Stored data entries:
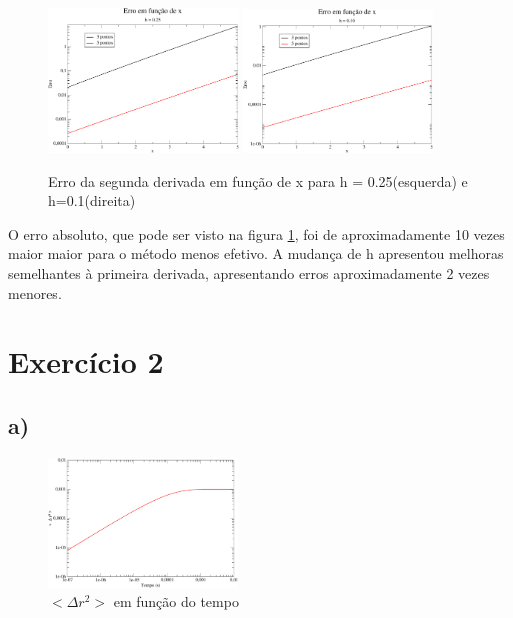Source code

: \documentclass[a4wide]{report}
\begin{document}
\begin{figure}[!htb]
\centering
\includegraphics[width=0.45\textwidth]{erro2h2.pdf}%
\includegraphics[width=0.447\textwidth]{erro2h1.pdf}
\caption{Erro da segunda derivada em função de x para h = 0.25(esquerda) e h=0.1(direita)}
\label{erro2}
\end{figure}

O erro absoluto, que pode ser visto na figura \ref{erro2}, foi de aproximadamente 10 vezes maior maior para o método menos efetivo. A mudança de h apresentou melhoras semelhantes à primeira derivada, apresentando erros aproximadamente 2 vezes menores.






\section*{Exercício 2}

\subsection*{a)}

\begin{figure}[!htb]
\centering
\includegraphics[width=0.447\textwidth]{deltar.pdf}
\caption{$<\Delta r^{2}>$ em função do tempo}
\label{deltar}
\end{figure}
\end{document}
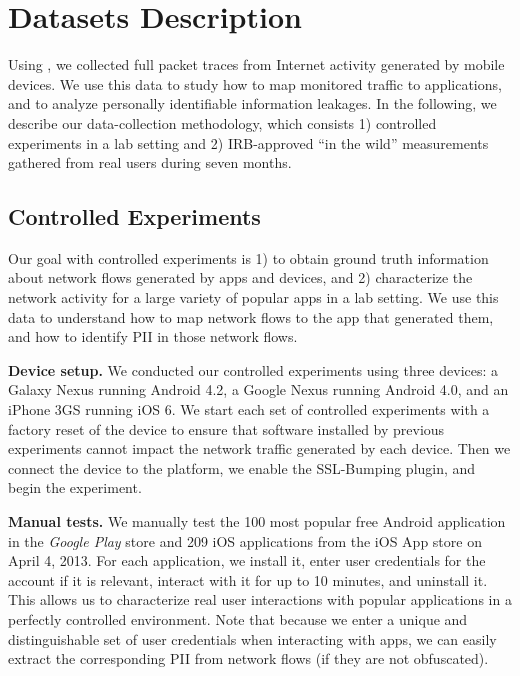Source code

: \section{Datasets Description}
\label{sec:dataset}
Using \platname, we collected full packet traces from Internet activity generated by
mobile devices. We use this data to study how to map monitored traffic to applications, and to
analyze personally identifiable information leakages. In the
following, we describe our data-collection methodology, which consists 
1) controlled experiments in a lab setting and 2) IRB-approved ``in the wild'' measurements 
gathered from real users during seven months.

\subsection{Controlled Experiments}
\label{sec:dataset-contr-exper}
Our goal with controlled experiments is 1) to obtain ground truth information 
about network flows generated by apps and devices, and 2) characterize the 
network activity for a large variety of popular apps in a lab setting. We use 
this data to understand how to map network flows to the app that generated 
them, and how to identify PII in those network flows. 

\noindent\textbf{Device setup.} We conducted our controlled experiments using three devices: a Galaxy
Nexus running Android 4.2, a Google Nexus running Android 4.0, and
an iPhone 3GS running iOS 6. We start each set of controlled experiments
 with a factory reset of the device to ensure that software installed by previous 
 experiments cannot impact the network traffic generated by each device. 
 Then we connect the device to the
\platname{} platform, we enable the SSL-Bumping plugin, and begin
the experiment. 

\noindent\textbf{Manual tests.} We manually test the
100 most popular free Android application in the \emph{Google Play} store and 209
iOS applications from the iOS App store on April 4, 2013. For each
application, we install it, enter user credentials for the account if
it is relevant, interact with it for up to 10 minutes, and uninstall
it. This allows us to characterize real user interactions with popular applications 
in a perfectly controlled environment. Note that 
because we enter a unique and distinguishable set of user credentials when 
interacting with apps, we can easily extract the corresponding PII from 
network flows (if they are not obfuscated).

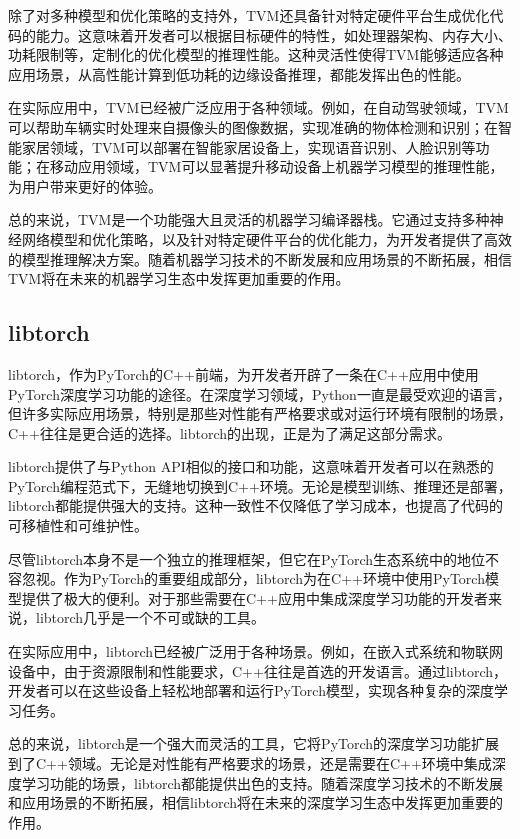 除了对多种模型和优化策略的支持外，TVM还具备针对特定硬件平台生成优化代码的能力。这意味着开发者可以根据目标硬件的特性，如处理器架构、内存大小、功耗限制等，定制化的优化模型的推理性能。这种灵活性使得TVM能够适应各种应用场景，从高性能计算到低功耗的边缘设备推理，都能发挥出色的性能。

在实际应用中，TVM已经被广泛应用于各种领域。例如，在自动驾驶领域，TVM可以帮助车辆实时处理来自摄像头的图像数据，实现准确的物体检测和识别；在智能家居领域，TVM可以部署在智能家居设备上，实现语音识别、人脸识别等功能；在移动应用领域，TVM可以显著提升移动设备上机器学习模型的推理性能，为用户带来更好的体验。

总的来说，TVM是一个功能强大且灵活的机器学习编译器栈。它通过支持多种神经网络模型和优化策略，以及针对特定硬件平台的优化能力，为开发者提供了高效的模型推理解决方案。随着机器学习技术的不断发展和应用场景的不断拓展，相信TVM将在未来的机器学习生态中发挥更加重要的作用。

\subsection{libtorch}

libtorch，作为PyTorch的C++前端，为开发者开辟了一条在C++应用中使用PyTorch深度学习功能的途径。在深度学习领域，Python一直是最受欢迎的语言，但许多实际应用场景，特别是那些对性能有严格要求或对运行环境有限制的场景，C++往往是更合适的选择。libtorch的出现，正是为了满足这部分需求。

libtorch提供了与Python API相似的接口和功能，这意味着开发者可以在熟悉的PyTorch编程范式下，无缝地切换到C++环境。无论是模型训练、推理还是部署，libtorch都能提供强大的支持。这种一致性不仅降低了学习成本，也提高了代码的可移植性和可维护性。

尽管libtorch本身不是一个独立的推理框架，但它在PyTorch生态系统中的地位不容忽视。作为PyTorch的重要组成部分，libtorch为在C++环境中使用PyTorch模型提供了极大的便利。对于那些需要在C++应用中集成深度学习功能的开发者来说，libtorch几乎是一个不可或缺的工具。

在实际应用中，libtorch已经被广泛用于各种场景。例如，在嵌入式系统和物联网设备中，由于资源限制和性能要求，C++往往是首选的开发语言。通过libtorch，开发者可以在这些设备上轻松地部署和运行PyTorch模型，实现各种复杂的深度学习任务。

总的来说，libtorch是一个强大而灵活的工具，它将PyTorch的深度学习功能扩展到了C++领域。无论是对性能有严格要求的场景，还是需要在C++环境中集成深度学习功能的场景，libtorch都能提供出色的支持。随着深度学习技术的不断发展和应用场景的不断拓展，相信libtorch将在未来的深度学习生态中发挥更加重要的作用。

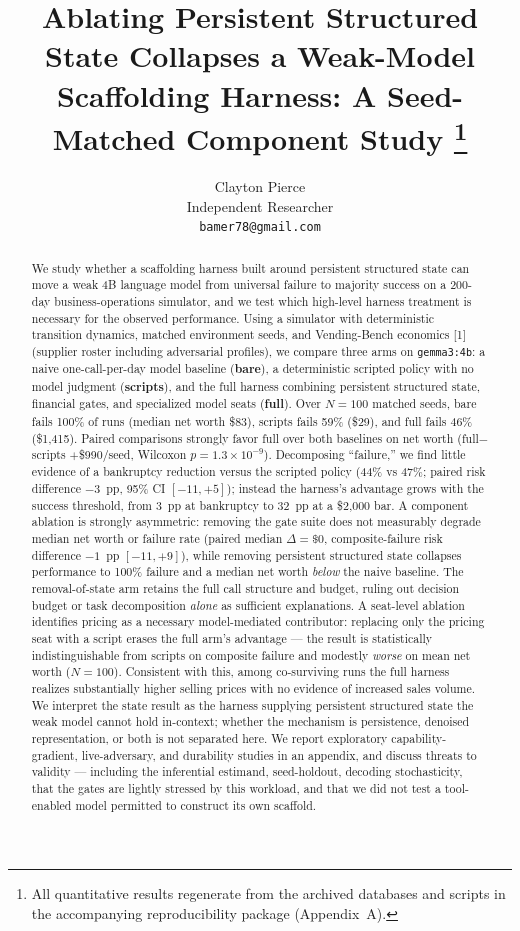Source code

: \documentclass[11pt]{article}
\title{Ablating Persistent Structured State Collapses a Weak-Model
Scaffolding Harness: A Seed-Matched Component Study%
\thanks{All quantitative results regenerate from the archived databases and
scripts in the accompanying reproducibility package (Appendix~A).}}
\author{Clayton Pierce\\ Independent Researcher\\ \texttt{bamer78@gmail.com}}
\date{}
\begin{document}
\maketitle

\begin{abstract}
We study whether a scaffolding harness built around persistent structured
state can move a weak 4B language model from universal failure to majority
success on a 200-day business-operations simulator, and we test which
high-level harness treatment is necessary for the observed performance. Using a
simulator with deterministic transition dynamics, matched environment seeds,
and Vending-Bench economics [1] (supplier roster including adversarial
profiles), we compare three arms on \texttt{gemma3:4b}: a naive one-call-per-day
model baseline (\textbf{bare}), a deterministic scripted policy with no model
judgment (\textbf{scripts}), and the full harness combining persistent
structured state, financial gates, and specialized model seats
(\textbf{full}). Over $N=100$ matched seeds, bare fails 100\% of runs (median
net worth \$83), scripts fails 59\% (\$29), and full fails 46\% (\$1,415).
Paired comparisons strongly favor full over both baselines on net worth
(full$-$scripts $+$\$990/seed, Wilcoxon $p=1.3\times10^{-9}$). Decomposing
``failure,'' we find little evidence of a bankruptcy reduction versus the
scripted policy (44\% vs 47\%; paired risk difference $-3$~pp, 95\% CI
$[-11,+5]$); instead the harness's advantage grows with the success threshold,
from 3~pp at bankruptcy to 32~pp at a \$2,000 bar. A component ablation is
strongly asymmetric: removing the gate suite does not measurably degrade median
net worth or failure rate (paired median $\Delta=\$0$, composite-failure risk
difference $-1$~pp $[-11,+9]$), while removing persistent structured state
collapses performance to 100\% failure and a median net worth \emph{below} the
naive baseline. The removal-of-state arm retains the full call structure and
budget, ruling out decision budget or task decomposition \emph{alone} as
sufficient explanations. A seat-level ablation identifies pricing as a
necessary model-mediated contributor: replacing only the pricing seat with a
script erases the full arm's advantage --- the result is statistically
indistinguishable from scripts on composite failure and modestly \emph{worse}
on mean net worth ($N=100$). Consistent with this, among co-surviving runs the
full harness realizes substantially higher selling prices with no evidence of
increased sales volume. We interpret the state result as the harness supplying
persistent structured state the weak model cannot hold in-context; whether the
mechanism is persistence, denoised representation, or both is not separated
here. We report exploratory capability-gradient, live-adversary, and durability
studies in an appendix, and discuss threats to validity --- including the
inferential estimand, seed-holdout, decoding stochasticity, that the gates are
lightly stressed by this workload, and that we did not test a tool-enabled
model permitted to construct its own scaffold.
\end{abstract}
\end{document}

◆ **What the task asks**: Identify all lines in the records above with the word "environment".

◆ **Answer to this exercise**:
in a perfectly controlled environment. Note that 
simulator with deterministic transition dynamics, matched environment seeds,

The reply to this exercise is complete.